(Given data)

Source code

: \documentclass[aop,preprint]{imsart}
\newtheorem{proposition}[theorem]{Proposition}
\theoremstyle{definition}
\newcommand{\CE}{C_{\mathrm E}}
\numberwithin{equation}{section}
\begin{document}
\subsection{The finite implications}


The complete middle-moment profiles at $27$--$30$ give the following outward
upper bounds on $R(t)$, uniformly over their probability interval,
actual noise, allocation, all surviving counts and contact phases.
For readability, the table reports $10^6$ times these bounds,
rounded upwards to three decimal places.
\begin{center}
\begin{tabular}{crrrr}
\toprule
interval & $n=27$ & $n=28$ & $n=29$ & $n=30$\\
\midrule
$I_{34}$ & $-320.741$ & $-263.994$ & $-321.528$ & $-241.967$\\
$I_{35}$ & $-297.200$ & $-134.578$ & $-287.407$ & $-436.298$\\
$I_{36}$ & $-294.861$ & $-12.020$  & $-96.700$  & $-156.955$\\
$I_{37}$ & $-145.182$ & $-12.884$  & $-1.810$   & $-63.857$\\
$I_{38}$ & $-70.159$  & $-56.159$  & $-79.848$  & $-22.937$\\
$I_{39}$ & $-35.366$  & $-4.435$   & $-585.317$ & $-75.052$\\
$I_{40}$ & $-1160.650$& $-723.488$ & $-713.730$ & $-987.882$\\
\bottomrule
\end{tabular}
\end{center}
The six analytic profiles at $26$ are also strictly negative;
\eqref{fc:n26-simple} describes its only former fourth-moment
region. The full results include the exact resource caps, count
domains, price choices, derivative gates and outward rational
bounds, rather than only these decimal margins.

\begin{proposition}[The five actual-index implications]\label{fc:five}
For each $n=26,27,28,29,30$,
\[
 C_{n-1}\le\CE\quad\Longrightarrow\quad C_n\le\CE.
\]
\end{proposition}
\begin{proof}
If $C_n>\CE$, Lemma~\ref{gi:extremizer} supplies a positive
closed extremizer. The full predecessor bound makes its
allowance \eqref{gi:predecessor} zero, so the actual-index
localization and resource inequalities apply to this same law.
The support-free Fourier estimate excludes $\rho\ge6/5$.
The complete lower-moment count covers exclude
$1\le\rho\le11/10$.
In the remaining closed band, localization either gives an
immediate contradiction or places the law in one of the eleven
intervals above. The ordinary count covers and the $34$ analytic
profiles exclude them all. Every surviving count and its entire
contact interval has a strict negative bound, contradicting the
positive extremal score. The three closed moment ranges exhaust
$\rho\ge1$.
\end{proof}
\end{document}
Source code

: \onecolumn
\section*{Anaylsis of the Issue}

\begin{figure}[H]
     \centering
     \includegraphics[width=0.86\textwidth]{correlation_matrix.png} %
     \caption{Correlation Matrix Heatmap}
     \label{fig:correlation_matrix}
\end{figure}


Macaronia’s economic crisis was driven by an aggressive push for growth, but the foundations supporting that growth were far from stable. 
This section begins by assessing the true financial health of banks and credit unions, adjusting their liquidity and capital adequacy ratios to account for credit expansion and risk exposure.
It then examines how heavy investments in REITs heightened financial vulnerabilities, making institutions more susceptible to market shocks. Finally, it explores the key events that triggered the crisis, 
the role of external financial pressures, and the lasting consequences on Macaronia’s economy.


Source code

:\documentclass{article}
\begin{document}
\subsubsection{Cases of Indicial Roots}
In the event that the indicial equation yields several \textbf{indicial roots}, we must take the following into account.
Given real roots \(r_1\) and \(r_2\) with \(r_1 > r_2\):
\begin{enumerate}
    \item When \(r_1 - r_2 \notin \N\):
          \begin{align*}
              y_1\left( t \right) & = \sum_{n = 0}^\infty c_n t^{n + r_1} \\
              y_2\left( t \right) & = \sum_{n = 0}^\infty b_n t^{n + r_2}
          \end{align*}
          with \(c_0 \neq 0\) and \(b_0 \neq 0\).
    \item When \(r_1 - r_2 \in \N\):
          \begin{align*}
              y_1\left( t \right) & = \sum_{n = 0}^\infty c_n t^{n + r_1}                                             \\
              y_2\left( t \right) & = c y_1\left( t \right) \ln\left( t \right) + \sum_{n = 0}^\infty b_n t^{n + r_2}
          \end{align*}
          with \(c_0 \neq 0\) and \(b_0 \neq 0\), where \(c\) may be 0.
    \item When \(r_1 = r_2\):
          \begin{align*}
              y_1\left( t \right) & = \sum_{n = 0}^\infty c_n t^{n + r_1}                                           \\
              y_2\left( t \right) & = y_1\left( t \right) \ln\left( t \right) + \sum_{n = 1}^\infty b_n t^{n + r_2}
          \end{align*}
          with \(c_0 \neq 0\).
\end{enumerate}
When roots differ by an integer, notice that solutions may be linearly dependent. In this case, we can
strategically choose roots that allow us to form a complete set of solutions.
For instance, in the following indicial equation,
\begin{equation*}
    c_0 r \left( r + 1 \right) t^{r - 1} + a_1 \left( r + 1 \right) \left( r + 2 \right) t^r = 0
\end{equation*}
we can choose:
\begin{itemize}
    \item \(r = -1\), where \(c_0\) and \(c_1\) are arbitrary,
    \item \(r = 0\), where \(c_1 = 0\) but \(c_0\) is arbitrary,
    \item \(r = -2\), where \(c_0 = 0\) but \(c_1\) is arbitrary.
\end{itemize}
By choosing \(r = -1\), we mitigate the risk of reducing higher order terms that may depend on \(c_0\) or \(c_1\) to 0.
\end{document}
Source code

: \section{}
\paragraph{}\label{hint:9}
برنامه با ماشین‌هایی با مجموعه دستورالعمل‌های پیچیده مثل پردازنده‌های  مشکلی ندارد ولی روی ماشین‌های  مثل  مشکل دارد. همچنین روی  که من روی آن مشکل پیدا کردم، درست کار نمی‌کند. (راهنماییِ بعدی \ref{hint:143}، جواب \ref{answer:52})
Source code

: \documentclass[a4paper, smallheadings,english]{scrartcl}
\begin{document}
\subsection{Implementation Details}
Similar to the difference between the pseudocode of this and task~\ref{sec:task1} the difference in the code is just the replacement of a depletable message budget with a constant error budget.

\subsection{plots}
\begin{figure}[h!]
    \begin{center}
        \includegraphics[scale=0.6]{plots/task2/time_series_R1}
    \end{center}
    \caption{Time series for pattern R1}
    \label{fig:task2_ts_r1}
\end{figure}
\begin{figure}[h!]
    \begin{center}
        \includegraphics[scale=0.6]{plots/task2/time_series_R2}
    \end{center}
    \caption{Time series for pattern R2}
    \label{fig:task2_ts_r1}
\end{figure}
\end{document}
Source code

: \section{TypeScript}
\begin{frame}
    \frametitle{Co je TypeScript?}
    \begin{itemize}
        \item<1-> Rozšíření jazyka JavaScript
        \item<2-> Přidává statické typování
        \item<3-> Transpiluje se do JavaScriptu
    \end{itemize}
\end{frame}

(End Given data)

Lines with "TypeScript" in the listing above: state how many there are, and nothing else.

2